▶ _Instructions to follow_: In full and without change, retype the records.

┌──

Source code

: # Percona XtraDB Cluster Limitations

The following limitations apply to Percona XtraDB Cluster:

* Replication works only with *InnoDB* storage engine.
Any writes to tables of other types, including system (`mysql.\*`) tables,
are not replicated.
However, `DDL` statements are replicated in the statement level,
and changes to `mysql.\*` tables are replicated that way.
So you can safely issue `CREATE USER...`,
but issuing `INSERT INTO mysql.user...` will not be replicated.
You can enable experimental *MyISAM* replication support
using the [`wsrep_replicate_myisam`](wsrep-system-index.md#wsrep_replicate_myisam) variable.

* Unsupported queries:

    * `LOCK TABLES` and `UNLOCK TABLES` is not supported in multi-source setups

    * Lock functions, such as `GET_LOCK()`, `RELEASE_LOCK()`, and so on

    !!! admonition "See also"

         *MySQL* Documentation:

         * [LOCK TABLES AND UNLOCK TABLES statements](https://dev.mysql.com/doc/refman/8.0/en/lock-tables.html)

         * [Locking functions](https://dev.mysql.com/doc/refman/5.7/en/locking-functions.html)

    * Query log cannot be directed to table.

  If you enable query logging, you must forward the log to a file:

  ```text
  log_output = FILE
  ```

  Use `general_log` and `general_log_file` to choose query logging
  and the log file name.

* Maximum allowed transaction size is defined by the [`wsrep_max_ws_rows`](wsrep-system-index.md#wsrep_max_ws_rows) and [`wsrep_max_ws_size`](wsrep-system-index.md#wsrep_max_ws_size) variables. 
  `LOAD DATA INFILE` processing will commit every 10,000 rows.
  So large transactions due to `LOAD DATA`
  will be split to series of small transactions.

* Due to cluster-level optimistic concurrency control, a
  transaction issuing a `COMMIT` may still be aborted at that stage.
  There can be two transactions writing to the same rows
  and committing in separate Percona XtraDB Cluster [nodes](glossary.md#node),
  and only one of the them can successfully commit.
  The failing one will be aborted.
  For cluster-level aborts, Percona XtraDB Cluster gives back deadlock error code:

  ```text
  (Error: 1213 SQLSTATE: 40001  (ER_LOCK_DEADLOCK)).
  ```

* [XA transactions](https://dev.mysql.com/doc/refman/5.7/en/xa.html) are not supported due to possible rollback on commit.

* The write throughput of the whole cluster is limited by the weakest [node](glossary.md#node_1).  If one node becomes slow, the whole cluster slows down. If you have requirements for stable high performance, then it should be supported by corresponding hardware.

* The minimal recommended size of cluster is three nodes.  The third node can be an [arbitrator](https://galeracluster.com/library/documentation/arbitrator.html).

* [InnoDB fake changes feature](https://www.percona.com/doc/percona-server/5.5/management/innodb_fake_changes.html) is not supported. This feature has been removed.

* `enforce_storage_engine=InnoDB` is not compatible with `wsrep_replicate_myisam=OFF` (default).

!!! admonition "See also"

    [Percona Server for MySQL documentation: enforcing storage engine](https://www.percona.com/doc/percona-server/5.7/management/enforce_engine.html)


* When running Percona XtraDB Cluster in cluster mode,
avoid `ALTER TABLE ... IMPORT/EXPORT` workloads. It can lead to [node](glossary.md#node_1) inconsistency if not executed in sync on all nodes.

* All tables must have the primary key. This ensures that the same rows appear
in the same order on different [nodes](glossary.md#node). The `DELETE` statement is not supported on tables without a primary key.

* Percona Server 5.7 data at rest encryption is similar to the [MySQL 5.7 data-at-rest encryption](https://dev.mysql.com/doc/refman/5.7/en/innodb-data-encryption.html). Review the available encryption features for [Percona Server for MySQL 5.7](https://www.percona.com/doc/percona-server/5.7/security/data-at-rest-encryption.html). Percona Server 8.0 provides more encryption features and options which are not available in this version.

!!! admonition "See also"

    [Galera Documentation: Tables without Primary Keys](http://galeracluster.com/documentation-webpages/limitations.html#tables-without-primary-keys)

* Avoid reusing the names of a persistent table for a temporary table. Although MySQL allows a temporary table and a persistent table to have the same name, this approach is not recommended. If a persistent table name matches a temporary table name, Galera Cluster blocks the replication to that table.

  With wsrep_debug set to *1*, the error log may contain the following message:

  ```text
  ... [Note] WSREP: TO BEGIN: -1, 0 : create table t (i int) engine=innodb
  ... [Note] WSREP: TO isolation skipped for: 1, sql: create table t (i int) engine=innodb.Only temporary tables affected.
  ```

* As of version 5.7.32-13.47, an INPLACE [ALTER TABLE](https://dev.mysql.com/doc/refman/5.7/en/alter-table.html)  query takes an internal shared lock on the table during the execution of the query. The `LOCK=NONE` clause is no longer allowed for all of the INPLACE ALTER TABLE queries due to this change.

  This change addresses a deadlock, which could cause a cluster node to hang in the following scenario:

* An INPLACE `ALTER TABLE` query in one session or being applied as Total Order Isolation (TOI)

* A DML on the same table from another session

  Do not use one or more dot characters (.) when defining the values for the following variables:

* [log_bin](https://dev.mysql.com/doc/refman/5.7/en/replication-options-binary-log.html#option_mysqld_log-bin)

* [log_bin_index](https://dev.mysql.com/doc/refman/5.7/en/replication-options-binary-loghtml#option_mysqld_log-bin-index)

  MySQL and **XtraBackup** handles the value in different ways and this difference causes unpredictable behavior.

└──

▶ _Solution for this task_:
Source code

: # Percona XtraDB Cluster Limitations

The following limitations apply to Percona XtraDB Cluster:

* Replication works only with *InnoDB* storage engine.
Any writes to tables of other types, including system (`mysql.\*`) tables,
are not replicated.
However, `DDL` statements are replicated in the statement level,
and changes to `mysql.\*` tables are replicated that way.
So you can safely issue `CREATE USER...`,
but issuing `INSERT INTO mysql.user...` will not be replicated.
You can enable experimental *MyISAM* replication support
using the [`wsrep_replicate_myisam`](wsrep-system-index.md#wsrep_replicate_myisam) variable.

* Unsupported queries:

    * `LOCK TABLES` and `UNLOCK TABLES` is not supported in multi-source setups

    * Lock functions, such as `GET_LOCK()`, `RELEASE_LOCK()`, and so on

    !!! admonition "See also"

         *MySQL* Documentation:

         * [LOCK TABLES AND UNLOCK TABLES statements](https://dev.mysql.com/doc/refman/8.0/en/lock-tables.html)

         * [Locking functions](https://dev.mysql.com/doc/refman/5.7/en/locking-functions.html)

    * Query log cannot be directed to table.

  If you enable query logging, you must forward the log to a file:

  ```text
  log_output = FILE
  ```

  Use `general_log` and `general_log_file` to choose query logging
  and the log file name.

* Maximum allowed transaction size is defined by the [`wsrep_max_ws_rows`](wsrep-system-index.md#wsrep_max_ws_rows) and [`wsrep_max_ws_size`](wsrep-system-index.md#wsrep_max_ws_size) variables. 
  `LOAD DATA INFILE` processing will commit every 10,000 rows.
  So large transactions due to `LOAD DATA`
  will be split to series of small transactions.

* Due to cluster-level optimistic concurrency control, a
  transaction issuing a `COMMIT` may still be aborted at that stage.
  There can be two transactions writing to the same rows
  and committing in separate Percona XtraDB Cluster [nodes](glossary.md#node),
  and only one of the them can successfully commit.
  The failing one will be aborted.
  For cluster-level aborts, Percona XtraDB Cluster gives back deadlock error code:

  ```text
  (Error: 1213 SQLSTATE: 40001  (ER_LOCK_DEADLOCK)).
  ```

* [XA transactions](https://dev.mysql.com/doc/refman/5.7/en/xa.html) are not supported due to possible rollback on commit.

* The write throughput of the whole cluster is limited by the weakest [node](glossary.md#node_1).  If one node becomes slow, the whole cluster slows down. If you have requirements for stable high performance, then it should be supported by corresponding hardware.

* The minimal recommended size of cluster is three nodes.  The third node can be an [arbitrator](https://galeracluster.com/library/documentation/arbitrator.html).

* [InnoDB fake changes feature](https://www.percona.com/doc/percona-server/5.5/management/innodb_fake_changes.html) is not supported. This feature has been removed.

* `enforce_storage_engine=InnoDB` is not compatible with `wsrep_replicate_myisam=OFF` (default).

!!! admonition "See also"

    [Percona Server for MySQL documentation: enforcing storage engine](https://www.percona.com/doc/percona-server/5.7/management/enforce_engine.html)


* When running Percona XtraDB Cluster in cluster mode,
avoid `ALTER TABLE ... IMPORT/EXPORT` workloads. It can lead to [node](glossary.md#node_1) inconsistency if not executed in sync on all nodes.

* All tables must have the primary key. This ensures that the same rows appear
in the same order on different [nodes](glossary.md#node). The `DELETE` statement is not supported on tables without a primary key.

* Percona Server 5.7 data at rest encryption is similar to the [MySQL 5.7 data-at-rest encryption](https://dev.mysql.com/doc/refman/5.7/en/innodb-data-encryption.html). Review the available encryption features for [Percona Server for MySQL 5.7](https://www.percona.com/doc/percona-server/5.7/security/data-at-rest-encryption.html). Percona Server 8.0 provides more encryption features and options which are not available in this version.

!!! admonition "See also"

    [Galera Documentation: Tables without Primary Keys](http://galeracluster.com/documentation-webpages/limitations.html#tables-without-primary-keys)

* Avoid reusing the names of a persistent table for a temporary table. Although MySQL allows a temporary table and a persistent table to have the same name, this approach is not recommended. If a persistent table name matches a temporary table name, Galera Cluster blocks the replication to that table.

  With wsrep_debug set to *1*, the error log may contain the following message:

  ```text
  ... [Note] WSREP: TO BEGIN: -1, 0 : create table t (i int) engine=innodb
  ... [Note] WSREP: TO isolation skipped for: 1, sql: create table t (i int) engine=innodb.Only temporary tables affected.
  ```

* As of version 5.7.32-13.47, an INPLACE [ALTER TABLE](https://dev.mysql.com/doc/refman/5.7/en/alter-table.html)  query takes an internal shared lock on the table during the execution of the query. The `LOCK=NONE` clause is no longer allowed for all of the INPLACE ALTER TABLE queries due to this change.

  This change addresses a deadlock, which could cause a cluster node to hang in the following scenario:

* An INPLACE `ALTER TABLE` query in one session or being applied as Total Order Isolation (TOI)

* A DML on the same table from another session

  Do not use one or more dot characters (.) when defining the values for the following variables:

* [log_bin](https://dev.mysql.com/doc/refman/5.7/en/replication-options-binary-log.html#option_mysqld_log-bin)

* [log_bin_index](https://dev.mysql.com/doc/refman/5.7/en/replication-options-binary-loghtml#option_mysqld_log-bin-index)

  MySQL and **XtraBackup** handles the value in different ways and this difference causes unpredictable behavior.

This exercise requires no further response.